Activity: Find the word "quae" in the data below and copy each line that holds it.

**** Records to use

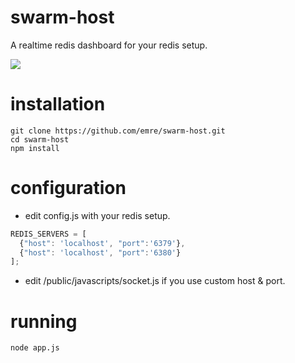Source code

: swarm-host
==========

A realtime redis dashboard for your redis setup.

<img src="https://raw.github.com/emre/swarm-host/master/assets/shost1.png">

installation 
==========
```
git clone https://github.com/emre/swarm-host.git
cd swarm-host
npm install
```

configuration 
=================
* edit config.js with your redis setup.

``` javascript
REDIS_SERVERS = [
  {"host": 'localhost', "port":'6379'},
  {"host": 'localhost', "port":'6380'}
];
```

* edit /public/javascripts/socket.js if you use custom host & port.

running
==============
``` 
node app.js
``` 
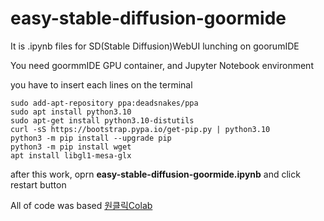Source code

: # easy-stable-diffusion-goormide
It is .ipynb files for SD(Stable Diffusion)WebUI lunching on goorumIDE

You need goormmIDE GPU container, and Jupyter Notebook environment

you have to insert each lines on the terminal

```
sudo add-apt-repository ppa:deadsnakes/ppa
sudo apt install python3.10
sudo apt-get install python3.10-distutils
curl -sS https://bootstrap.pypa.io/get-pip.py | python3.10
python3 -m pip install --upgrade pip
python3 -m pip install wget
apt install libgl1-mesa-glx
```

after this work, oprn **easy-stable-diffusion-goormide.ipynb** and click restart button

All of code was based [원클릭Colab](https://github.com/toriato/easy-stable-diffusion)
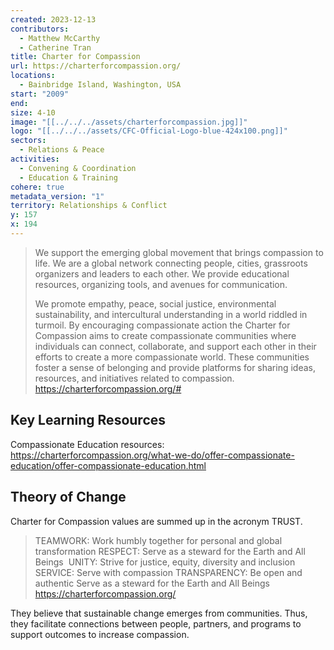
 ```yaml
---
created: 2023-12-13
contributors:
  - Matthew McCarthy
  - Catherine Tran
title: Charter for Compassion
url: https://charterforcompassion.org/
locations:
  - Bainbridge Island, Washington, USA
start: "2009"
end: 
size: 4-10
image: "[[../../../assets/charterforcompassion.jpg]]"
logo: "[[../../../assets/CFC-Official-Logo-blue-424x100.png]]"
sectors:
  - Relations & Peace
activities:
  - Convening & Coordination
  - Education & Training
cohere: true
metadata_version: "1"
territory: Relationships & Conflict
y: 157
x: 194
---
```

>We support the emerging global movement that brings compassion to life. We are a global network connecting people, cities, grassroots organizers and leaders to each other. We provide educational resources, organizing tools, and avenues for communication.
>
>We promote empathy, peace, social justice, environmental sustainability, and intercultural understanding in a world riddled in turmoil. By encouraging compassionate action the Charter for Compassion aims to create compassionate communities where individuals can connect, collaborate, and support each other in their efforts to create a more compassionate world. These communities foster a sense of belonging and provide platforms for sharing ideas, resources, and initiatives related to compassion.
https://charterforcompassion.org/#

## Key Learning Resources

Compassionate Education resources: https://charterforcompassion.org/what-we-do/offer-compassionate-education/offer-compassionate-education.html

## Theory of Change

Charter for Compassion values are summed up in the acronym TRUST. 

>TEAMWORK: Work humbly together for personal and global transformation 
>RESPECT: Serve as a steward for the Earth and All Beings  
>UNITY: Strive for justice, equity, diversity and inclusion  
>SERVICE: Serve with compassion 
>TRANSPARENCY: Be open and authentic Serve as a steward for the Earth and All Beings
https://charterforcompassion.org/

They believe that sustainable change emerges from communities.  Thus, they facilitate connections between people, partners, and programs to support outcomes to increase compassion. 
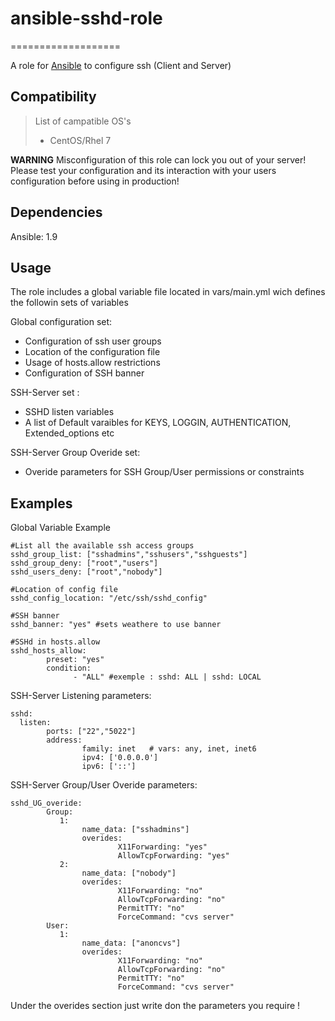 # ansible-sshd-role
===================

A role for [Ansible](http://www.ansible.com) to configure ssh (Client and Server)

## Compatibility

> List of campatible OS's
>   - CentOS/Rhel 7

**WARNING**  Misconfiguration of this role can lock you out of your server! Please test your configuration and its interaction with your users configuration before using in production!

## Dependencies
Ansible: 1.9

## Usage 

The role includes a global variable file located in vars/main.yml wich defines the followin sets of variables

Global configuration set:
- Configuration of ssh user groups 
- Location of the configuration file
- Usage of hosts.allow restrictions
- Configuration of SSH banner

SSH-Server set : 
- SSHD listen variables
- A list of Default varaibles for KEYS, LOGGIN, AUTHENTICATION, Extended_options etc

SSH-Server Group Overide set:
- Overide parameters for SSH Group/User permissions or constraints

## Examples

Global Variable Example
```
#List all the available ssh access groups
sshd_group_list: ["sshadmins","sshusers","sshguests"]
sshd_group_deny: ["root","users"]
sshd_users_deny: ["root","nobody"]

#Location of config file
sshd_config_location: "/etc/ssh/sshd_config"

#SSH banner
sshd_banner: "yes" #sets weathere to use banner

#SSHd in hosts.allow
sshd_hosts_allow:
        preset: "yes"
        condition:
              - "ALL" #exemple : sshd: ALL | sshd: LOCAL
```

SSH-Server Listening parameters:
```
sshd:
  listen:
        ports: ["22","5022"]
        address:
                family: inet   # vars: any, inet, inet6
                ipv4: ['0.0.0.0']
                ipv6: ['::']
```
SSH-Server Group/User Overide parameters:
```
sshd_UG_overide:
        Group:
           1:
                name_data: ["sshadmins"]
                overides:
                        X11Forwarding: "yes"
                        AllowTcpForwarding: "yes"
           2:
                name_data: ["nobody"]
                overides:
                        X11Forwarding: "no"
                        AllowTcpForwarding: "no"
                        PermitTTY: "no"
                        ForceCommand: "cvs server"
        User:
           1:
                name_data: ["anoncvs"]
                overides:
                        X11Forwarding: "no"
                        AllowTcpForwarding: "no"
                        PermitTTY: "no"
                        ForceCommand: "cvs server"
```
Under the overides section just write don the parameters you require !
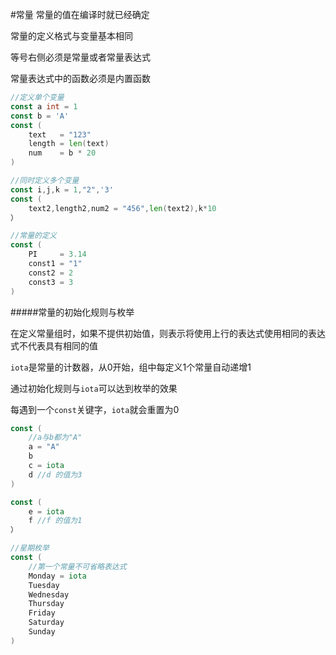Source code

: #常量
常量的值在编译时就已经确定

常量的定义格式与变量基本相同

等号右侧必须是常量或者常量表达式

常量表达式中的函数必须是内置函数
```go
//定义单个变量
const a int = 1
const b = 'A'
const (
    text   = "123"
    length = len(text)
    num    = b * 20
)
```
```go
//同时定义多个变量
const i,j,k = 1,"2",'3'
const (
    text2,length2,num2 = "456",len(text2),k*10
）
```
```go
//常量的定义
const (
    PI     = 3.14
    const1 = "1"
    const2 = 2
    const3 = 3
)
```
#####常量的初始化规则与枚举

在定义常量组时，如果不提供初始值，则表示将使用上行的表达式使用相同的表达式不代表具有相同的值

`iota`是常量的计数器，从0开始，组中每定义1个常量自动递增1

通过初始化规则与`iota`可以达到枚举的效果

每遇到一个`const`关键字，`iota`就会重置为0
```go
const (
    //a与b都为"A"
    a = "A"
    b
    c = iota
    d //d 的值为3
)
```
```go
const (
    e = iota
    f //f 的值为1
）
```
```go
//星期枚举
const (
    //第一个常量不可省略表达式
    Monday = iota
    Tuesday
    Wednesday
    Thursday
    Friday
    Saturday
    Sunday
)
```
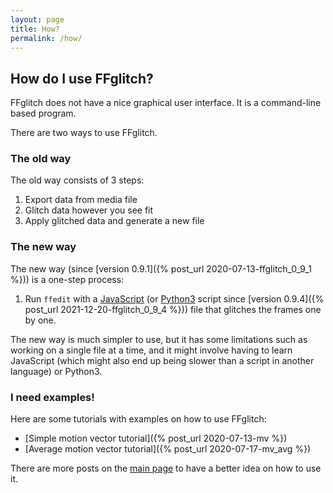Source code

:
 ```yaml
---
layout: page
title: How?
permalink: /how/
---
```


## How do I use FFglitch?

FFglitch does not have a nice graphical user interface. It is a command-line based program.

There are two ways to use FFglitch.

### The old way

The old way consists of 3 steps:
1. Export data from media file
2. Glitch data however you see fit
3. Apply glitched data and generate a new file

### The new way

The new way (since [version 0.9.1]({% post_url 2020-07-13-ffglitch_0_9_1 %})) is a one-step process:
1. Run `ffedit` with a [JavaScript](https://en.wikipedia.org/wiki/JavaScript)
(or [Python3](https://en.wikipedia.org/wiki/Python_%28programming_language%29) script since [version 0.9.4]({% post_url 2021-12-20-ffglitch_0_9_4 %}))
file that glitches the frames one by one.

The new way is much simpler to use, but it has some limitations such as
working on a single file at a time, and it might involve having to learn
JavaScript (which might also end up being slower than a script in another
language) or Python3.

### I need examples!

Here are some tutorials with examples on how to use FFglitch:
- [Simple motion vector tutorial]({% post_url 2020-07-13-mv %})
- [Average motion vector tutorial]({% post_url 2020-07-17-mv_avg %})

There are more posts on the <a href="{{ site.url }}">main page</a> to have a better idea on how to use it.
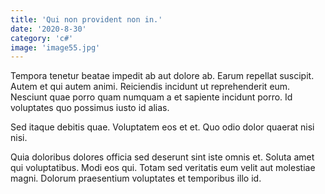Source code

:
 ```yaml
---
title: 'Qui non provident non in.'
date: '2020-8-30'
category: 'c#'
image: 'image55.jpg'
---
```


Tempora tenetur beatae impedit ab aut dolore ab. Earum repellat suscipit. Autem et qui autem animi. Reiciendis incidunt ut reprehenderit eum. Nesciunt quae porro quam numquam a et sapiente incidunt porro. Id voluptates quo possimus iusto id alias.
 Sed itaque debitis quae. Voluptatem eos et et. Quo odio dolor quaerat nisi nisi.
 Quia doloribus dolores officia sed deserunt sint iste omnis et. Soluta amet qui voluptatibus. Modi eos qui. Totam sed veritatis eum velit aut molestiae magni. Dolorum praesentium voluptates et temporibus illo id.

********

Answer to this exercise:
Tempora tenetur beatae impedit ab aut dolore ab. Earum repellat suscipit. Autem et qui autem animi. Reiciendis incidunt ut reprehenderit eum. Nesciunt quae porro quam numquam a et sapiente incidunt porro. Id voluptates quo possimus iusto id alias.
 Sed itaque debitis quae. Voluptatem eos et et. Quo odio dolor quaerat nisi nisi.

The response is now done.